#### BRIEF
From the entries below, return exactly the lines beginning at the one that contains "image is [0.00231877]" and ending at the one that contains "0.5443984270095825 | 3.8580539226531982", both of them included, and only those lines.
============
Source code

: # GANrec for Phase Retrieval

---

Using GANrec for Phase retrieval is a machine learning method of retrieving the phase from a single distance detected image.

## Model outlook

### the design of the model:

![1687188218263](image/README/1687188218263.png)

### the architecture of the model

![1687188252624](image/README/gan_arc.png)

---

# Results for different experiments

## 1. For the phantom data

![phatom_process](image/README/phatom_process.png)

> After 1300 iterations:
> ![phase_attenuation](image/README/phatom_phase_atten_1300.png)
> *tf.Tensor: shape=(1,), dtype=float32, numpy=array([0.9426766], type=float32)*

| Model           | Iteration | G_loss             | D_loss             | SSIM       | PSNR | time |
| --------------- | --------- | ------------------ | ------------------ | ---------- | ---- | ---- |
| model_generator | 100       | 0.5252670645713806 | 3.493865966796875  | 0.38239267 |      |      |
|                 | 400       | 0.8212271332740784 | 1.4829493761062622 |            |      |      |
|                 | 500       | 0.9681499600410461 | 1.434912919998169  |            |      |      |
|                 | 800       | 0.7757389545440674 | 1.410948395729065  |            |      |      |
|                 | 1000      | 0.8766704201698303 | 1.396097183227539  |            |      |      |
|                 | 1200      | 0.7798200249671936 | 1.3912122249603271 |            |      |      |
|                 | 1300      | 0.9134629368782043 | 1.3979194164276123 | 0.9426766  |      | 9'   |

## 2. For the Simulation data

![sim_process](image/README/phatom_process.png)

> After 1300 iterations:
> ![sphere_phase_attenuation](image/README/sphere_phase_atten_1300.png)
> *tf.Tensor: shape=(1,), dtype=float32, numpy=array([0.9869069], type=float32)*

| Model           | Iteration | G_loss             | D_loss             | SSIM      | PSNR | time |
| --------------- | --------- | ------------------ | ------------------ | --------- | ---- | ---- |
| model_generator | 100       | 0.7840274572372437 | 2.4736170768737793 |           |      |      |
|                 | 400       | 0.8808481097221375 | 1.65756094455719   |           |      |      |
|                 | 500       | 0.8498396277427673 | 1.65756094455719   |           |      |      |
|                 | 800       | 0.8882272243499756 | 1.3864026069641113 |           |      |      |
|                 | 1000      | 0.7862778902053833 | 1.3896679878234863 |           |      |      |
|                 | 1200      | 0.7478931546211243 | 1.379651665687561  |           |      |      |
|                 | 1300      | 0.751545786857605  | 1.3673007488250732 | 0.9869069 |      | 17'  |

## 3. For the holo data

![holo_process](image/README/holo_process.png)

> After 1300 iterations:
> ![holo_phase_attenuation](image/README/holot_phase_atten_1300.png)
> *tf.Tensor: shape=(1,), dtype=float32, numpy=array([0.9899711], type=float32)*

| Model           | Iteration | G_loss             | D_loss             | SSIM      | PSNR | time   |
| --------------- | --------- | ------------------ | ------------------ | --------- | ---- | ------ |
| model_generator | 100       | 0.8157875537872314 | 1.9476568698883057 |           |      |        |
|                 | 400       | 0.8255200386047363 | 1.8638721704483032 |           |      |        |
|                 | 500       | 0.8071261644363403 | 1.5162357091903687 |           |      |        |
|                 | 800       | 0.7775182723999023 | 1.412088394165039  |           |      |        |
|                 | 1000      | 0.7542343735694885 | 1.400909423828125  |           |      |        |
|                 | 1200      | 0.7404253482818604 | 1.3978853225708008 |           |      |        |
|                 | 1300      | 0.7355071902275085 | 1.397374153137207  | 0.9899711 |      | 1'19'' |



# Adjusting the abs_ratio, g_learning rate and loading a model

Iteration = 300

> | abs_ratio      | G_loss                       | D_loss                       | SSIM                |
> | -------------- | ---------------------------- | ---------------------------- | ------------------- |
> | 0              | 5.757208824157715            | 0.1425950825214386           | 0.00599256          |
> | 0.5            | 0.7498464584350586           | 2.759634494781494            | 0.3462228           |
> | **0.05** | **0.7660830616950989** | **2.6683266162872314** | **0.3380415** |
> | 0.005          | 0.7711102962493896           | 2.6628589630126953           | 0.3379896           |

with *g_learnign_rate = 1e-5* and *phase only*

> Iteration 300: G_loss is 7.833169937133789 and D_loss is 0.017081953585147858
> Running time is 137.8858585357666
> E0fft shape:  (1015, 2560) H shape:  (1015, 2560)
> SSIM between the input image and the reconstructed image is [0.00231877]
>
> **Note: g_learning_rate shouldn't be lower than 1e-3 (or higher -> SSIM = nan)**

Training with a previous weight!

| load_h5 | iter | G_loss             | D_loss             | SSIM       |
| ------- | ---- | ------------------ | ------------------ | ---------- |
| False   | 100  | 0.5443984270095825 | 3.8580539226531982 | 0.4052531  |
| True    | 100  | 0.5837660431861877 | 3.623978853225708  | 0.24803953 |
============
#### WRITTEN REPLY
> SSIM between the input image and the reconstructed image is [0.00231877]
>
> **Note: g_learning_rate shouldn't be lower than 1e-3 (or higher -> SSIM = nan)**

Training with a previous weight!

| load_h5 | iter | G_loss             | D_loss             | SSIM       |
| ------- | ---- | ------------------ | ------------------ | ---------- |
| False   | 100  | 0.5443984270095825 | 3.8580539226531982 | 0.4052531  |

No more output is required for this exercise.